Le champ gazier offshore de Miskar constitue aujourd’hui la plus importante source de gaz naturel en Tunisie. Il assure environ 12 % de la consommation nationale, dans un pays qui reste fortement dépendant des importations, notamment en provenance de l’Algérie, pour couvrir une demande énergétique en constante augmentation.

Situé au large du golfe de Gabès, en Méditerranée, ce gisement en eaux peu profondes représente depuis plusieurs décennies un élément central du système énergétique tunisien. Son exploitation est désormais assurée par l’Entreprise tunisienne des activités pétrolières (ETAP), après la fin de la concession étrangère en 2022.

Des réserves importantes mais largement exploitées

Découvert en 1975 par la compagnie française TotalEnergies, le gisement de Miskar est resté inactif pendant plus de vingt ans avant d’entrer en production en 1996, à la suite de son développement par BG Group, devenue par la suite Shell.

Le champ a atteint son pic de production au début des années 2000, avant d’amorcer une baisse progressive liée à l’épuisement naturel de ses réserves et à des investissements jugés insuffisants au fil du temps.

Les estimations issues des données du secteur énergétique évaluent les réserves initiales récupérables à environ 1,5 trillion de pieds cubes de gaz.
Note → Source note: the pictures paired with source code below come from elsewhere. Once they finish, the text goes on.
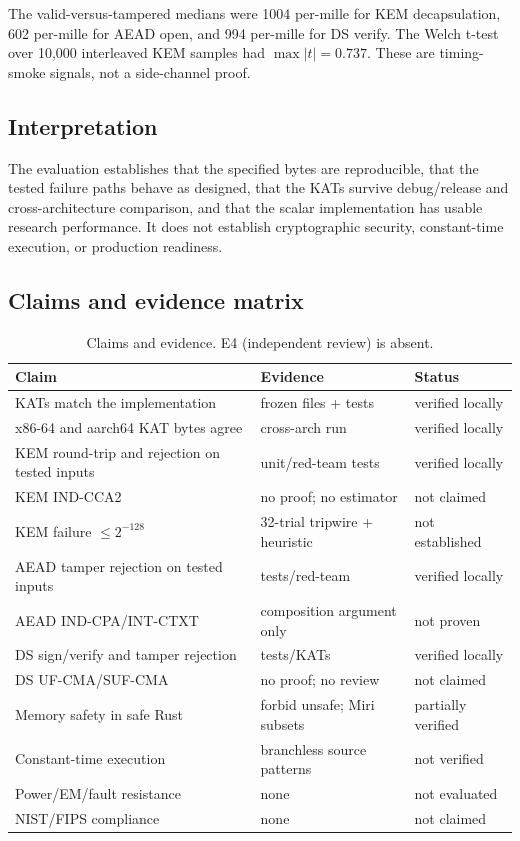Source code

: \documentclass[runningheads]{llncs}
\begin{document}
The valid-versus-tampered medians were 1004 per-mille for KEM
decapsulation, 602 per-mille for AEAD open, and 994 per-mille for DS
verify.  The Welch t-test over 10,000 interleaved KEM samples had
$\max |t|=0.737$.  These are timing-smoke signals, not a side-channel
proof.

\subsection{Interpretation}

The evaluation establishes that the specified bytes are reproducible,
that the tested failure paths behave as designed, that the KATs survive
debug/release and cross-architecture comparison, and that the scalar
implementation has usable research performance.  It does not establish
cryptographic security, constant-time execution, or production
readiness.


\subsection{Claims and evidence matrix}

\begin{table}[t]
\centering
\small
\begin{tabular}{@{}p{4.7cm}p{4.5cm}p{2.4cm}@{}}
\toprule
Claim & Evidence & Status \\
\midrule
KATs match the implementation & frozen files + tests & verified locally \\
x86-64 and aarch64 KAT bytes agree & cross-arch run & verified locally \\
KEM round-trip and rejection on tested inputs & unit/red-team tests & verified locally \\
KEM IND-CCA2 & no proof; no estimator & not claimed \\
KEM failure $\le 2^{-128}$ & 32-trial tripwire + heuristic & not established \\
AEAD tamper rejection on tested inputs & tests/red-team & verified locally \\
AEAD IND-CPA/INT-CTXT & composition argument only & not proven \\
DS sign/verify and tamper rejection & tests/KATs & verified locally \\
DS UF-CMA/SUF-CMA & no proof; no review & not claimed \\
Memory safety in safe Rust & forbid unsafe; Miri subsets & partially verified \\
Constant-time execution & branchless source patterns & not verified \\
Power/EM/fault resistance & none & not evaluated \\
NIST/FIPS compliance & none & not claimed \\
\bottomrule
\end{tabular}
\caption{Claims and evidence.  E4 (independent review) is absent.}
\label{tab:claims}
\end{table}
\end{document}
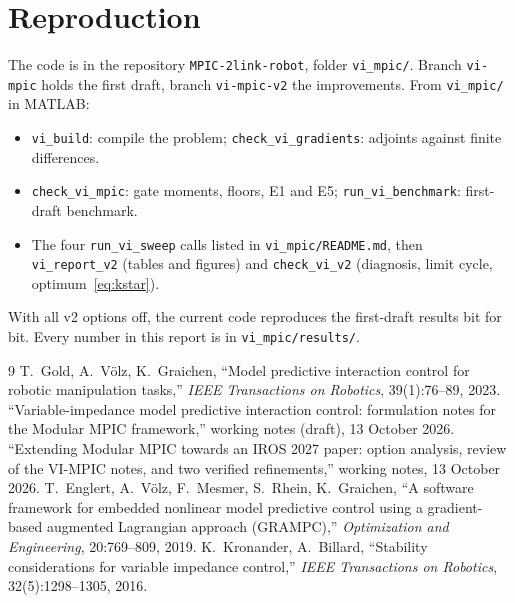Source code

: \documentclass[11pt,a4paper]{article}
\begin{document}
\section{Reproduction}
The code is in the repository \texttt{MPIC-2link-robot}, folder \texttt{vi\_mpic/}. Branch
\texttt{vi-mpic} holds the first draft, branch \texttt{vi-mpic-v2} the improvements. From
\texttt{vi\_mpic/} in MATLAB:
\begin{itemize}[leftmargin=14pt]
\item \texttt{vi\_build}: compile the problem; \texttt{check\_vi\_gradients}: adjoints against finite
  differences.
\item \texttt{check\_vi\_mpic}: gate moments, floors, E1 and E5; \texttt{run\_vi\_benchmark}: first-draft
  benchmark.
\item The four \texttt{run\_vi\_sweep} calls listed in \texttt{vi\_mpic/README.md}, then
  \texttt{vi\_report\_v2} (tables and figures) and \texttt{check\_vi\_v2} (diagnosis, limit cycle,
  optimum~\eqref{eq:kstar}).
\end{itemize}
With all v2 options off, the current code reproduces the first-draft results bit for bit. Every number in
this report is in \texttt{vi\_mpic/results/}.

\begin{thebibliography}{9}
 T.~Gold, A.~V\"olz, K.~Graichen, ``Model predictive interaction control for robotic
manipulation tasks,'' \emph{IEEE Transactions on Robotics}, 39(1):76--89, 2023.
 ``Variable-impedance model predictive interaction control: formulation notes for the
Modular MPIC framework,'' working notes (draft), 13 October 2026.
 ``Extending Modular MPIC towards an IROS 2027 paper: option analysis, review of the
VI-MPIC notes, and two verified refinements,'' working notes, 13 October 2026.
 T.~Englert, A.~V\"olz, F.~Mesmer, S.~Rhein, K.~Graichen, ``A software framework for
embedded nonlinear model predictive control using a gradient-based augmented Lagrangian approach
(GRAMPC),'' \emph{Optimization and Engineering}, 20:769--809, 2019.
 K.~Kronander, A.~Billard, ``Stability considerations for variable impedance
control,'' \emph{IEEE Transactions on Robotics}, 32(5):1298--1305, 2016.
\end{thebibliography}
\end{document}
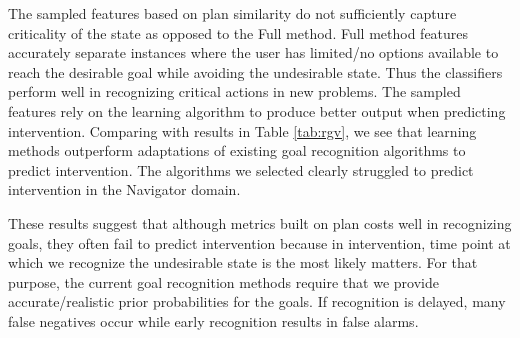 \documentclass[letterpaper]{article}
\theoremstyle{plain}
\begin{document}
The sampled features based on plan similarity do not sufficiently capture criticality of the state as opposed to  the Full method. Full method features accurately separate instances where the user has limited/no options available to reach the desirable goal while avoiding the undesirable state. Thus the classifiers perform well in recognizing critical actions in new problems. The sampled features rely on the learning algorithm to produce better output when predicting intervention. 
Comparing with results in Table \ref{tab:rgv}, we see that learning methods outperform adaptations of existing goal recognition algorithms to predict intervention. The algorithms we selected clearly struggled to predict intervention in the Navigator domain. 

These results suggest that although metrics built on plan costs well in recognizing goals, they often fail to predict intervention because in intervention, time point at which we recognize the undesirable state is the most likely matters. For that purpose, the current goal recognition methods require that we provide accurate/realistic prior probabilities for the goals. If recognition is delayed, many false negatives occur while early recognition results in false alarms.
\end{document}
Une grande partie de ces ressources a déjà été exploitée, avec un taux d’extraction dépassant les 85 %.

La production est assurée par plusieurs installations offshore, reliées à la côte tunisienne par un gazoduc d’environ 120 kilomètres, alimentant une unité de traitement située à Hannibal.

Retour à l’État et nouvelle gestion nationale

En 2022, la Tunisie a repris le contrôle intégral du champ après l’expiration de la concession accordée à Shell, non renouvelée par les autorités. Le site, couvrant une superficie d’environ 352 km², a alors été confié à l’ETAP pour une nouvelle période d’exploitation à long terme.

Cette transition marque un tournant dans la gestion du gisement, auparavant exploité sous un modèle de concession étrangère de plusieurs décennies.

La production gazière tunisienne a connu un repli notable en 2025, avec une baisse estimée à plus de 12 % sur un an. Cette diminution reflète un déséquilibre croissant entre une production nationale en déclin et une consommation énergétique en hausse, fortement tirée par le secteur électrique.

La Tunisie demeure ainsi largement dépendante du gaz naturel, qui représente plus de 95 % du mix de production d’électricité.

Dans ce contexte, les importations de gaz algérien ont augmenté en 2026, renforçant le rôle stratégique de l’approvisionnement extérieur pour sécuriser la demande intérieure.

Le cas du champ de Miskar illustre les défis structurels du secteur énergétique tunisien : vieillissement des gisements, baisse de production locale et dépendance croissante aux importations. Autant d’éléments qui placent la question du gaz au centre des enjeux économiques et stratégiques du pays.